“Let me get this straight.” I stood, tipping my chair backward. “You abandoned me when I was young. You left me with a stranger, who later dropped me off at another stranger’s house to live. I grew up being physically abused and emotionally wrecked. I ended up on the streets and somehow managed to survive it all to get where I am today, and all that you want to know is how I got tangled up with the Capri family?”
“Sienna,” she took a long breath then tossed her napkin on the table and stood, “as overwhelming as this is for you, it is for me too. I apologize for my lack of warmth and empathy. I tend to hide it at the worst of times. Leaving you was the hardest and worst decision of my life, but I had to do it. Though I thought things were going to turn out differently, they didn’t, and I’m still trying to understand it all. Please,” she pointed to the chair that was upright again, thanks to Oscar, “take a seat, and let’s try this again.”
Francesco had moved a bit farther into the room when I overturned my chair. He gave me a pleading look to do as she said. I eased down into the seat and nodded for her to begin.
“Let’s start slow and work our way to the bigger questions as we get to know one another.” She poured some ice water into a glass that held cucumber slices. “I read in the article that you’re a journalist. What led you into that profession?”
“You,” I answered simply. “I figured I could find you if I dug hard enough.

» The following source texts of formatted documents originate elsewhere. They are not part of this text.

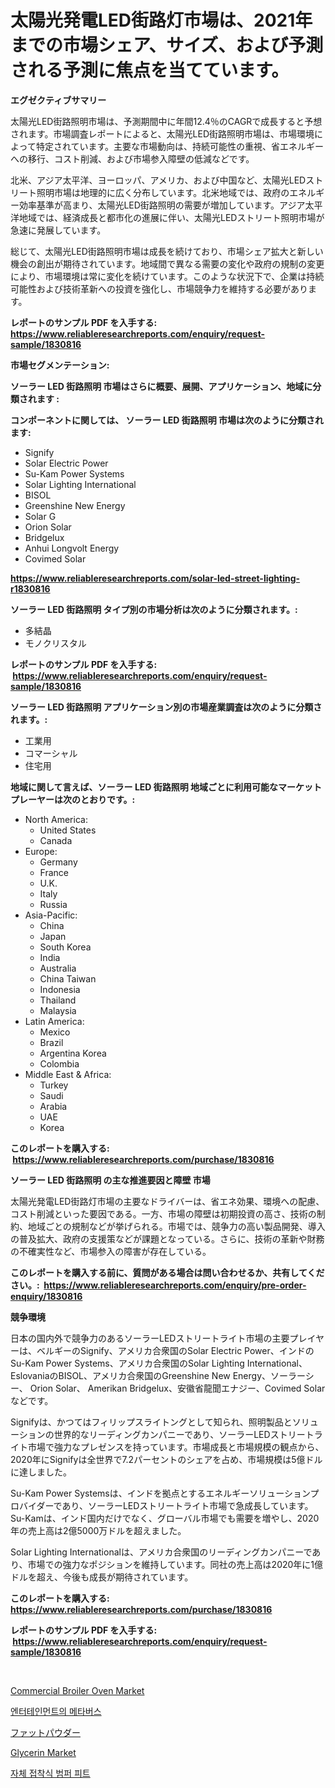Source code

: <p><h1>太陽光発電LED街路灯市場は、2021年までの市場シェア、サイズ、および予測される予測に焦点を当てています。</h1></p><p><strong>エグゼクティブサマリー</strong></p>
<p><p>太陽光LED街路照明市場は、予測期間中に年間12.4％のCAGRで成長すると予想されます。市場調査レポートによると、太陽光LED街路照明市場は、市場環境によって特定されています。主要な市場動向は、持続可能性の重視、省エネルギーへの移行、コスト削減、および市場参入障壁の低減などです。</p><p>北米、アジア太平洋、ヨーロッパ、アメリカ、および中国など、太陽光LEDストリート照明市場は地理的に広く分布しています。北米地域では、政府のエネルギー効率基準が高まり、太陽光LED街路照明の需要が増加しています。アジア太平洋地域では、経済成長と都市化の進展に伴い、太陽光LEDストリート照明市場が急速に発展しています。</p><p>総じて、太陽光LED街路照明市場は成長を続けており、市場シェア拡大と新しい機会の創出が期待されています。地域間で異なる需要の変化や政府の規制の変更により、市場環境は常に変化を続けています。このような状況下で、企業は持続可能性および技術革新への投資を強化し、市場競争力を維持する必要があります。</p></p>
<p><strong>レポートのサンプル PDF を入手する: <a href="https://www.reliableresearchreports.com/enquiry/request-sample/1830816">https://www.reliableresearchreports.com/enquiry/request-sample/1830816</a></strong></p>
<p><strong>市場セグメンテーション:</strong></p>
<p><strong> ソーラー LED 街路照明 市場はさらに概要、展開、アプリケーション、地域に分類されます :</strong></p>
<p><strong>コンポーネントに関しては、 ソーラー LED 街路照明 市場は次のように分類されます: &nbsp;</strong></p>
<p><ul><li>Signify</li><li>Solar Electric Power</li><li>Su-Kam Power Systems</li><li>Solar Lighting International</li><li>BISOL</li><li>Greenshine New Energy</li><li>Solar G</li><li>Orion Solar</li><li>Bridgelux</li><li>Anhui Longvolt Energy</li><li>Covimed Solar</li></ul></p>
<p><strong><a href="https://www.reliableresearchreports.com/solar-led-street-lighting-r1830816">https://www.reliableresearchreports.com/solar-led-street-lighting-r1830816</a></strong></p>
<p><strong> ソーラー LED 街路照明 タイプ別の市場分析は次のように分類されます。:</strong></p>
<p><ul><li>多結晶</li><li>モノクリスタル</li></ul></p>
<p><strong>レポートのサンプル PDF を入手する: &nbsp;<a href="https://www.reliableresearchreports.com/enquiry/request-sample/1830816">https://www.reliableresearchreports.com/enquiry/request-sample/1830816</a></strong></p>
<p><strong> ソーラー LED 街路照明 アプリケーション別の市場産業調査は次のように分類されます。:</strong></p>
<p><ul><li>工業用</li><li>コマーシャル</li><li>住宅用</li></ul></p>
<p><strong>地域に関して言えば、ソーラー LED 街路照明 地域ごとに利用可能なマーケットプレーヤーは次のとおりです。:</strong></p>
<p><ul>
    <li>
        North America:
        <ul>
            <li>United States</li>
            <li>Canada</li>
        </ul>
    </li>
    <li>
        Europe:
        <ul>
            <li>Germany</li>
            <li>France</li>
            <li>U.K.</li>
            <li>Italy</li>
            <li>Russia</li>
        </ul>
    </li>
    <li>
        Asia-Pacific:
        <ul>
            <li>China</li>
            <li>Japan</li>
            <li>South Korea</li>
            <li>India</li>
            <li>Australia</li>
            <li>China Taiwan</li>
            <li>Indonesia</li>
            <li>Thailand</li>
            <li>Malaysia</li>
        </ul>
    </li>
    <li>
        Latin America:
        <ul>
            <li>Mexico</li>
            <li>Brazil</li>
            <li>Argentina Korea</li>
            <li>Colombia</li>
        </ul>
    </li>
    <li>
        Middle East & Africa:
        <ul>
            <li>Turkey</li>
            <li>Saudi</li>
            <li>Arabia</li>
            <li>UAE</li>
            <li>Korea</li>
        </ul>
    </li>
    </ul></p>
<p><strong>このレポートを購入する: &nbsp;<a href="https://www.reliableresearchreports.com/purchase/1830816">https://www.reliableresearchreports.com/purchase/1830816</a></strong></p>
<p><strong>ソーラー LED 街路照明 の主な推進要因と障壁 市場</strong></p>
<p><p>太陽光発電LED街路灯市場の主要なドライバーは、省エネ効果、環境への配慮、コスト削減といった要因である。一方、市場の障壁は初期投資の高さ、技術の制約、地域ごとの規制などが挙げられる。市場では、競争力の高い製品開発、導入の普及拡大、政府の支援策などが課題となっている。さらに、技術の革新や財務の不確実性など、市場参入の障害が存在している。</p></p>
<p><strong>このレポートを購入する前に、質問がある場合は問い合わせるか、共有してください。:&nbsp; <a href="https://www.reliableresearchreports.com/enquiry/pre-order-enquiry/1830816">https://www.reliableresearchreports.com/enquiry/pre-order-enquiry/1830816</a></strong></p>
<p><strong>競争環境</strong></p>
<p><p>日本の国内外で競争力のあるソーラーLEDストリートライト市場の主要プレイヤーは、ベルギーのSignify、アメリカ合衆国のSolar Electric Power、インドのSu-Kam Power Systems、アメリカ合衆国のSolar Lighting International、EslovaniaのBISOL、アメリカ合衆国のGreenshine New Energy、ソーラーシー、 Orion Solar、 Amerikan Bridgelux、安徽省龍聞エナジー、Covimed Solarなどです。</p><p>Signifyは、かつてはフィリップスライトングとして知られ、照明製品とソリューションの世界的なリーディングカンパニーであり、ソーラーLEDストリートライト市場で強力なプレゼンスを持っています。市場成長と市場規模の観点から、2020年にSignifyは全世界で7.2パーセントのシェアを占め、市場規模は5億ドルに達しました。</p><p>Su-Kam Power Systemsは、インドを拠点とするエネルギーソリューションプロバイダーであり、ソーラーLEDストリートライト市場で急成長しています。Su-Kamは、インド国内だけでなく、グローバル市場でも需要を増やし、2020年の売上高は2億5000万ドルを超えました。</p><p>Solar Lighting Internationalは、アメリカ合衆国のリーディングカンパニーであり、市場での強力なポジションを維持しています。同社の売上高は2020年に1億ドルを超え、今後も成長が期待されています。</p></p>
<p><strong>このレポートを購入する: &nbsp; <a href="https://www.reliableresearchreports.com/purchase/1830816">https://www.reliableresearchreports.com/purchase/1830816</a></strong></p>
<p><strong>レポートのサンプル PDF を入手する: &nbsp;<a href="https://www.reliableresearchreports.com/enquiry/request-sample/1830816">https://www.reliableresearchreports.com/enquiry/request-sample/1830816</a></strong><strong></strong></p>
<p>&nbsp;</p>
<p><p><a href="https://view.publitas.com/reportprime-1/commercial-broiler-oven-market-the-key-to-successful-business-strategy-forecast-till-2031/">Commercial Broiler Oven Market</a></p><p><a href="https://medium.com/@aidenreinger/%EC%97%94%ED%84%B0%ED%85%8C%EC%9D%B8%EB%A8%BC%ED%8A%B8-%EC%8B%9C%EC%9E%A5%EC%97%90%EC%84%9C%EC%9D%98-%EB%A9%94%ED%83%80%EB%B2%84%EC%8A%A4-%ED%8A%B8%EB%A0%8C%EB%93%9C%EC%99%80-%EC%8B%9C%EC%9E%A5-%EB%B6%84%EC%84%9D%EC%9D%80-2024-2031%EB%85%84-%EA%B8%B0%EA%B0%84%EC%9D%84-%EC%9C%84%ED%95%B4-%EC%98%88%EC%B8%A1%EB%90%98%EA%B3%A0-%EC%9E%88%EB%8B%A4-9e5ced6702b6">엔터테인먼트의 메타버스</a></p><p><a href="https://medium.com/@kaydenjohns1964/%E8%84%82%E8%82%AA%E7%B2%89%E6%9C%AB%E5%B8%82%E5%A0%B4%E8%A6%8F%E6%A8%A1-%E5%B8%82%E5%A0%B4%E5%B1%95%E6%9C%9B%E3%81%A8%E5%B8%82%E5%A0%B4%E4%BA%88%E6%B8%AC-2024%E5%B9%B4-2031%E5%B9%B4-b9d0c70ee902">ファットパウダー</a></p><p><a href="https://issuu.com/reportprime-2/docs/glycerin-market-size-2030.pptx">Glycerin Market</a></p><p><a href="https://medium.com/@kellylyncyh543964/%EC%9E%90%EA%B0%80-%EC%A0%91%EC%B0%A9%EC%84%B1-%EB%B2%94%ED%8D%BC-%EB%B0%9C-%ED%8C%90%EB%A7%A4%EC%8B%9C%EC%9E%A5-2031%EB%85%84%EA%B9%8C%EC%A7%80%EC%9D%98-%ED%8A%B8%EB%A0%8C%EB%93%9C-%EC%98%88%EC%B8%A1-%EB%B0%8F-%EA%B2%BD%EC%9F%81-%EB%B6%84%EC%84%9D-a9acfe487fca">자체 접착식 범퍼 피트</a></p></p>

I needed a job that would let me do that.”
“I didn’t want to be found.”
“Apparently.” I couldn’t help but feel a sting from her answer.
“There were reasons for it.”
“I bet.” I sipped some water. “Why do you need an entourage of men?” I swept my hand about to indicate the obvious muscle around her.
“Protection.”
“From whom?”
“From the ones who want to hurt me.” She leaned back and motioned for one of them to come over. “However, Ugo here is your first cousin.”

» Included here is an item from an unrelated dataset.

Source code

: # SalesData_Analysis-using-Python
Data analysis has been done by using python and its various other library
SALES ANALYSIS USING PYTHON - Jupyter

I blinked up at the man who looked nothing like me, and more like Elio, and tried to digest that I did have family.
“Nice to meet you, Ugo,” I said softly.
“You as well.”
“Can you tell me a little about—”
“Back to your post.” Elenora cut me off as her curt voice directed Ugo. Taken back, I threw her a look. “We’ll get there,” she said as she turned back to me, her voice lowered.
Well, that was a warm way to discover my cousin.

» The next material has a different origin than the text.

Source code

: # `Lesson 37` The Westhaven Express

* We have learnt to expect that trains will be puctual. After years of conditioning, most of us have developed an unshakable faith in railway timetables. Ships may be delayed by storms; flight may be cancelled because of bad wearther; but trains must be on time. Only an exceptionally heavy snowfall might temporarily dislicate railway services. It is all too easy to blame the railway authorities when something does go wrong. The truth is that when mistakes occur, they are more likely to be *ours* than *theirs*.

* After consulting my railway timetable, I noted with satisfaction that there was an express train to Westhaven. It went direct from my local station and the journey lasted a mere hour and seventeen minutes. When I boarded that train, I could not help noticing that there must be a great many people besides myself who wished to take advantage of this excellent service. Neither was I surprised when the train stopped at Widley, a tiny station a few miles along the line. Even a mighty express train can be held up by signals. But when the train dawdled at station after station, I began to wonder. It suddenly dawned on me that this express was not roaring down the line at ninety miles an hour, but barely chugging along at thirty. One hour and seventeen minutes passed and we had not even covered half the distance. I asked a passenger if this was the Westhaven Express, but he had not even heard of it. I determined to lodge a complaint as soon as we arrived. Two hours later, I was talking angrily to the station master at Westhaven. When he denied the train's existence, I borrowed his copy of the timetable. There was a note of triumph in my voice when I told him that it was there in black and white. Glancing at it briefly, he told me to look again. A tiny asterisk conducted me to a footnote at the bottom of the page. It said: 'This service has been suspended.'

“Do I have any other family?”
“A little, yes.”
“Are any of them on my father’s side?”
“Yes, there are some there, too. Where are you living now?”
“Somewhere safe.” I kept my answers as vague as she did. After all, why should I give her any detail when she was the one who held all the cards? “Why now, why here?” I blurted, feeling drained with the dance we were in. At this rate, I realized I might have to take notes in a journal just to remember the tiny bits of information she was giving me.
“Because of this.” She pulled a copy ofFab Magazineout of her purse and dropped it in front of her. “Why did you do it?”
“It’s the same answer as why I chose the profession I did—to find you.” I shrugged, not understanding what she wasn’t getting. “I did it in hopes that after all these years, it might lead you to me. And it did.”
“It also will lead others to you.” Her face morphed into a serious expression.
“Others?”
“I left you because our lives were in danger, and we still are in danger, Sienna.”
“I guess I missed the family newsletter, because this is the first I’ve heard of this.” I folded my arms, mad as hell that, for the second time in my life, I was being told that someone may want to hurt me. What did I ever do to make all these people angry with me?
“Why didn’t you stay in Sicily?” She changed direction again.